[Dataset entries]
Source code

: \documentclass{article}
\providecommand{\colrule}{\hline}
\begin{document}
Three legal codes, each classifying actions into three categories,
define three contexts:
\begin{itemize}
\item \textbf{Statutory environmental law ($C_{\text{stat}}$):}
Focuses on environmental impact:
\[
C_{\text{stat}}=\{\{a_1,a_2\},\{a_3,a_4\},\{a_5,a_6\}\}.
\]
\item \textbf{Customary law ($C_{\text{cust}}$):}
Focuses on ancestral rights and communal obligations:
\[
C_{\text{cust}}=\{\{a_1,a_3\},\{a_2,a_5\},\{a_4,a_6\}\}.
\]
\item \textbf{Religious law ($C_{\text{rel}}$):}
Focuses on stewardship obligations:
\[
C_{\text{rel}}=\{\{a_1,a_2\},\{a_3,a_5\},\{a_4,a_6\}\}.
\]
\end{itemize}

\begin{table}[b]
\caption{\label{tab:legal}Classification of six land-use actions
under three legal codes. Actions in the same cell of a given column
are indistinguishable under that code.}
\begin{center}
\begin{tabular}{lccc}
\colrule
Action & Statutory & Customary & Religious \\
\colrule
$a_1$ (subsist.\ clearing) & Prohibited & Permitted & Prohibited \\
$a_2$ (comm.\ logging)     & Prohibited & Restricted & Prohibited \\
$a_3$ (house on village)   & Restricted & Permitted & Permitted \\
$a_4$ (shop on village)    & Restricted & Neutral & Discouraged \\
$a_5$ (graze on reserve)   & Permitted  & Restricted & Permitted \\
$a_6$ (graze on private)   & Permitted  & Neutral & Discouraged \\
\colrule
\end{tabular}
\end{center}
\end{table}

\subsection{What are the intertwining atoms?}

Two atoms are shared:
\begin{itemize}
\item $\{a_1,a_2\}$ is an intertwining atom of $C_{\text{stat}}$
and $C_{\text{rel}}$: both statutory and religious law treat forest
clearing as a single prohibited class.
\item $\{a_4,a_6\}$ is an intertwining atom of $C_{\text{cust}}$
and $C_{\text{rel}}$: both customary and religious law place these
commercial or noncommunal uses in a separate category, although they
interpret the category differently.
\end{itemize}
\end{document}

• Problem to solve
Retype every record exactly, omitting nothing.

• Response below
Source code

: \documentclass{article}
\providecommand{\colrule}{\hline}
\begin{document}
Three legal codes, each classifying actions into three categories,
define three contexts:
\begin{itemize}
\item \textbf{Statutory environmental law ($C_{\text{stat}}$):}
Focuses on environmental impact:
\[
C_{\text{stat}}=\{\{a_1,a_2\},\{a_3,a_4\},\{a_5,a_6\}\}.
\]
\item \textbf{Customary law ($C_{\text{cust}}$):}
Focuses on ancestral rights and communal obligations:
\[
C_{\text{cust}}=\{\{a_1,a_3\},\{a_2,a_5\},\{a_4,a_6\}\}.
\]
\item \textbf{Religious law ($C_{\text{rel}}$):}
Focuses on stewardship obligations:
\[
C_{\text{rel}}=\{\{a_1,a_2\},\{a_3,a_5\},\{a_4,a_6\}\}.
\]
\end{itemize}

\begin{table}[b]
\caption{\label{tab:legal}Classification of six land-use actions
under three legal codes. Actions in the same cell of a given column
are indistinguishable under that code.}
\begin{center}
\begin{tabular}{lccc}
\colrule
Action & Statutory & Customary & Religious \\
\colrule
$a_1$ (subsist.\ clearing) & Prohibited & Permitted & Prohibited \\
$a_2$ (comm.\ logging)     & Prohibited & Restricted & Prohibited \\
$a_3$ (house on village)   & Restricted & Permitted & Permitted \\
$a_4$ (shop on village)    & Restricted & Neutral & Discouraged \\
$a_5$ (graze on reserve)   & Permitted  & Restricted & Permitted \\
$a_6$ (graze on private)   & Permitted  & Neutral & Discouraged \\
\colrule
\end{tabular}
\end{center}
\end{table}

\subsection{What are the intertwining atoms?}

Two atoms are shared:
\begin{itemize}
\item $\{a_1,a_2\}$ is an intertwining atom of $C_{\text{stat}}$
and $C_{\text{rel}}$: both statutory and religious law treat forest
clearing as a single prohibited class.
\item $\{a_4,a_6\}$ is an intertwining atom of $C_{\text{cust}}$
and $C_{\text{rel}}$: both customary and religious law place these
commercial or noncommunal uses in a separate category, although they
interpret the category differently.
\end{itemize}
\end{document}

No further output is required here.